L'action décisive du président ukrainien est une bonne nouvelle dans tout ce scandale. En voici une autre: si des membres du gouvernement se sont probablement enrichis illégalement à l'aide de contrats d'approvisionnement pour l'armée, ils ne se sont pas enrichis grâce aux armes que l'Occident a livrées à l'Ukraine. Les rumeurs régulièrement alimentées par la propagande russe selon lesquelles des systèmes d'armes occidentaux auraient été bradés au marché noir en Ukraine ne peuvent pas être confirmées sur la base des connaissances actuelles.

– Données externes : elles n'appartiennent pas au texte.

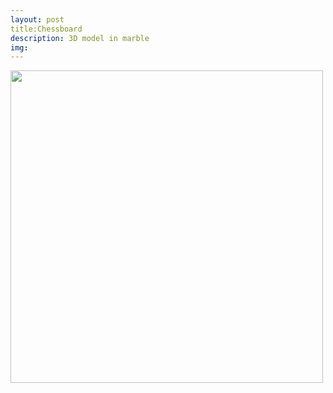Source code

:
 ```yaml
---
layout: post
title:Chessboard
description: 3D model in marble
img: 
---
```



<img src="{{ site.baseurl }}/img/Chess Screenshot.png" width="500">
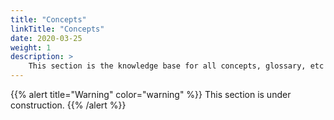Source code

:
 ```yaml
---
title: "Concepts"
linkTitle: "Concepts"
date: 2020-03-25
weight: 1
description: >
    This section is the knowledge base for all concepts, glossary, etc that are associated with OLM  
---
```


{{% alert title="Warning" color="warning" %}}
This section is under construction. 
{{% /alert %}}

Ce dernier point est crucial pour la poursuite de la guerre. Le commandement de l'armée ukrainienne ne cesse de répéter qu'il a besoin d'au moins 300 chars de combat occidentaux modernes pour faire reculer davantage les Russes. La décision de Washington et de Berlin de livrer des chars de combat Américains Abrams et Allemands Leopard 2 a fait sauter une digue. Celle-ci a été rendue possible par l'annonce faite auparavant à Londres et Paris de fournir à l'Ukraine des chars lourds britanniques Challenger 2 et des chars à roues légers français.
On ne sait pas encore combien de modèles occidentaux il y aura au final, mais à Kiev, on attend entre 100 et 150 chars de combat de fabrication occidentale dans les semaines et mois à venir. Pourquoi est-ce si important? Lors de ses précédentes offensives à l'est et au sud, l'Ukraine a dû s'appuyer sur ses vieux chars datant de l'époque soviétique. L'industrie de l'armement ukrainienne les a certes modernisés avant la guerre, mais ils correspondent à peu près au T-72 le plus souvent utilisé par les Russes. Les Ukrainiens se situaient donc à peu près au même niveau technique que les forces blindées de Moscou.
En termes de blindage, d'optique, d'électronique et de mobilité, les chars allemands, américains et britanniques sont supérieurs à la grande majorité des modèles russes. Peu importe que l'Ukraine lance ensuite une contre-offensive ou que les nouveaux systèmes d'armes soient utilisés pour repousser une nouvelle attaque russe de grande envergure: ils renforcent énormément la puissance de feu et la mobilité des Ukrainiens.
Ensemble, ils représentent une grande menace pour le corps expéditionnaire russe en Ukraine. Et c'est aussi la raison pour laquelle les livraisons de chars ont fait l'objet d'un pilonnage médiatique, non seulement par la propagande russe, mais aussi par les politiciens et les journalistes occidentaux qui lui sont inféodés. Pour toutes ces personnes, qui ne souhaitent rien d'autre qu'une défaite de l'Ukraine, ce serait du pain béni si une affaire de corruption concernant des systèmes d'armes occidentaux éclatait également à Kiev. Volodymyr Zelensky doit éviter cela à tout prix.